Arterial hypertension (AHT), as an important cause of morbidity and mortality in our society, is defined as the sustained elevation of blood pressure above normal limits, which may be apparently asymptomatic or cause damage to target organs at the cardiovascular, cerebral and kidney [1]. The etiology of the condition represents a clinical challenge because it has not been definitively established, which is why it is currently considered one of the main causes of death worldwide [2,3]. The cardiovascular risk factors described in the association of the condition are traditional and are mainly related to the presence of pathologies such as dyslipidemia, obesity or diabetes, as well as non-modifiable factors typical of the human being (angiotensin II levels, aldosterone, endothelin- 1, genetics) and lifestyles (salt intake, physical activity, balanced diet), however, through the development of various investigative processes, it has recently been possible to establish a direct relationship with the effects triggered by proinflammatory states and that these not only determine the development and/or progression of AHT but also lead to the damage of target organs through metabolic, chemical, mechanical and infectious aggressions [3,4].

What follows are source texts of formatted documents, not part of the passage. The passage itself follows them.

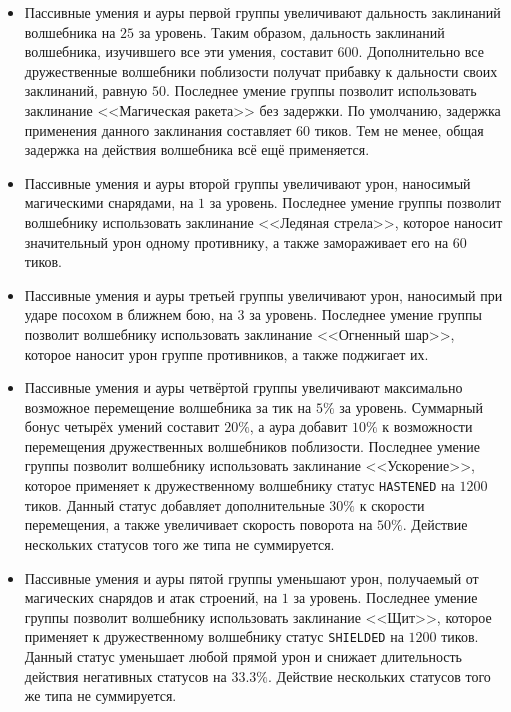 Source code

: \begin{itemize}
    \item Пассивные умения и ауры первой группы увеличивают дальность заклинаний волшебника на $25$ за уровень. Таким образом, дальность
          заклинаний волшебника, изучившего все эти умения, составит $600$. Дополнительно все дружественные волшебники поблизости получат
          прибавку к дальности своих заклинаний, равную $50$. Последнее умение группы позволит использовать заклинание <<Магическая ракета>>
          без задержки. По умолчанию, задержка применения данного заклинания составляет $60$ тиков. Тем не менее, общая задержка на действия
          волшебника всё ещё применяется.
    \item Пассивные умения и ауры второй группы увеличивают урон, наносимый магическими снарядами, на $1$ за уровень. Последнее умение
          группы позволит волшебнику использовать заклинание <<Ледяная стрела>>, которое наносит значительный урон одному противнику, а
          также замораживает его на $60$ тиков.
    \item Пассивные умения и ауры третьей группы увеличивают урон, наносимый при ударе посохом в ближнем бою, на $3$ за уровень. Последнее
          умение группы позволит волшебнику использовать заклинание <<Огненный шар>>, которое наносит урон группе противников, а также
          поджигает их.
    \item Пассивные умения и ауры четвёртой группы увеличивают максимально возможное перемещение волшебника за тик на $5\%$ за уровень.
          Суммарный бонус четырёх умений составит $20\%$, а аура добавит $10\%$ к возможности перемещения дружественных волшебников
          поблизости. Последнее умение группы позволит волшебнику использовать заклинание <<Ускорение>>, которое применяет к дружественному
          волшебнику статус \texttt{HASTENED} на $1200$ тиков. Данный статус добавляет дополнительные $30\%$ к скорости перемещения, а также
          увеличивает скорость поворота на $50\%$. Действие нескольких статусов того же типа не суммируется.
    \item Пассивные умения и ауры пятой группы уменьшают урон, получаемый от магических снарядов и атак строений, на $1$ за уровень.
          Последнее умение группы позволит волшебнику использовать заклинание <<Щит>>, которое применяет к дружественному волшебнику статус
          \texttt{SHIELDED} на $1200$ тиков. Данный статус уменьшает любой прямой урон и снижает длительность действия негативных статусов
          на $33.3\%$. Действие нескольких статусов того же типа не суммируется.
\end{itemize}

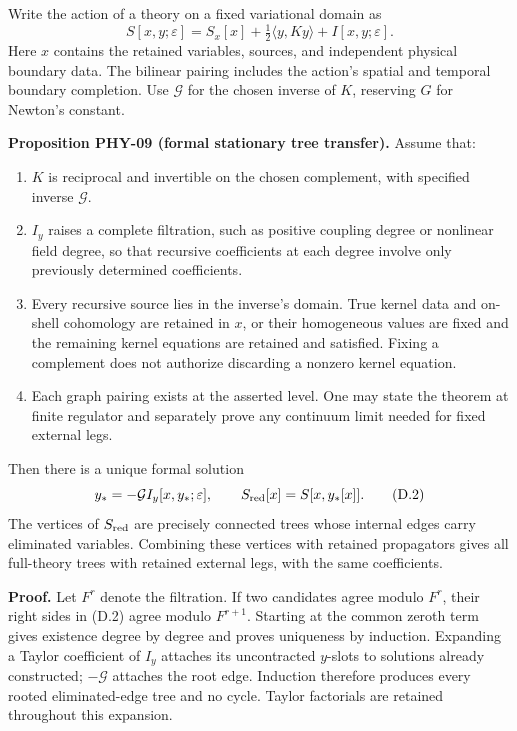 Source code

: \documentclass[a4paper,11pt]{article}
\numberwithin{equation}{section}
\providecommand{\tightlist}{\setlength{\itemsep}{0pt}\setlength{\parskip}{0pt}}
\begin{document}
Write the action of a theory on a fixed variational domain as \[
S[x,y;\varepsilon]
=S_x[x]+\tfrac12\langle y,Ky\rangle+I[x,y;\varepsilon].
\tag{D.1}
\] Here \(x\) contains the retained variables, sources, and independent physical boundary data. The bilinear pairing includes the action's spatial and temporal boundary completion. Use \(\mathcal G\) for the chosen inverse of \(K\), reserving \(G\) for Newton's constant.

\textbf{Proposition PHY-09 (formal stationary tree transfer).} Assume that:

\begin{enumerate}
\def\labelenumi{\arabic{enumi}.}
\tightlist
\item
  \(K\) is reciprocal and invertible on the chosen complement, with specified inverse \(\mathcal G\).
\item
  \(I_y\) raises a complete filtration, such as positive coupling degree or nonlinear field degree, so that recursive coefficients at each degree involve only previously determined coefficients.
\item
  Every recursive source lies in the inverse's domain. True kernel data and on-shell cohomology are retained in \(x\), or their homogeneous values are fixed and the remaining kernel equations are retained and satisfied. Fixing a complement does not authorize discarding a nonzero kernel equation.
\item
  Each graph pairing exists at the asserted level. One may state the theorem at finite regulator and separately prove any continuum limit needed for fixed external legs.
\end{enumerate}

Then there is a unique formal solution \[
y_*=-\mathcal G I_y[x,y_*;\varepsilon],
\qquad S_{\rm red}[x]=S[x,y_*[x]].
\tag{D.2}
\] The vertices of \(S_{\rm red}\) are precisely connected trees whose internal edges carry eliminated variables. Combining these vertices with retained propagators gives all full-theory trees with retained external legs, with the same coefficients.

\textbf{Proof.} Let \(F^r\) denote the filtration. If two candidates agree modulo \(F^r\), their right sides in (D.2) agree modulo \(F^{r+1}\). Starting at the common zeroth term gives existence degree by degree and proves uniqueness by induction. Expanding a Taylor coefficient of \(I_y\) attaches its uncontracted \(y\)-slots to solutions already constructed; \(-\mathcal G\) attaches the root edge. Induction therefore produces every rooted eliminated-edge tree and no cycle. Taylor factorials are retained throughout this expansion.
\end{document}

Inflammation is defined as a non-specific response that a tissue suffers from the aggression produced by different factors, which has the purpose of suppressing the agent causing the damage as well as the recovery of the affected tissue [5], however, when the condition is maintained over a prolonged period of time, there is an increase in the concentrations of markers and inflammatory cells, including IL-6, which triggers a greater production of C-reactive protein (CRP) by the liver, as well as a reduction in vasodilation and an increase in blood flow. vascular damage (Figure 1); [2,6].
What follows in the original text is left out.